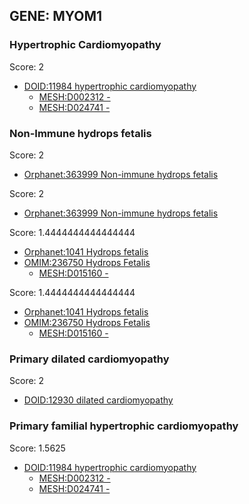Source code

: 
## GENE: MYOM1

### Hypertrophic Cardiomyopathy

Score: 2

 * [DOID:11984 hypertrophic cardiomyopathy](http://beta.monarchinitiative.org/disease/DOID:11984)
    * [MESH:D002312 -](http://beta.monarchinitiative.org/disease/MESH:D002312)
    * [MESH:D024741 -](http://beta.monarchinitiative.org/disease/MESH:D024741)

### Non-Immune hydrops fetalis

Score: 2

 * [Orphanet:363999 Non-immune hydrops fetalis](http://beta.monarchinitiative.org/disease/Orphanet:363999)

Score: 2

 * [Orphanet:363999 Non-immune hydrops fetalis](http://beta.monarchinitiative.org/disease/Orphanet:363999)

Score: 1.4444444444444444

 * [Orphanet:1041 Hydrops fetalis](http://beta.monarchinitiative.org/disease/Orphanet:1041)
 * [OMIM:236750 Hydrops Fetalis](http://beta.monarchinitiative.org/disease/OMIM:236750)
    * [MESH:D015160 -](http://beta.monarchinitiative.org/disease/MESH:D015160)

Score: 1.4444444444444444

 * [Orphanet:1041 Hydrops fetalis](http://beta.monarchinitiative.org/disease/Orphanet:1041)
 * [OMIM:236750 Hydrops Fetalis](http://beta.monarchinitiative.org/disease/OMIM:236750)
    * [MESH:D015160 -](http://beta.monarchinitiative.org/disease/MESH:D015160)

### Primary dilated cardiomyopathy

Score: 2

 * [DOID:12930 dilated cardiomyopathy](http://beta.monarchinitiative.org/disease/DOID:12930)

### Primary familial hypertrophic cardiomyopathy

Score: 1.5625

 * [DOID:11984 hypertrophic cardiomyopathy](http://beta.monarchinitiative.org/disease/DOID:11984)
    * [MESH:D002312 -](http://beta.monarchinitiative.org/disease/MESH:D002312)
    * [MESH:D024741 -](http://beta.monarchinitiative.org/disease/MESH:D024741)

EXERCISE BRIEF
Using the listing above, show each line with the word "Primary" in it.

RESPONSE FOR THIS EXERCISE
### Primary dilated cardiomyopathy
### Primary familial hypertrophic cardiomyopathy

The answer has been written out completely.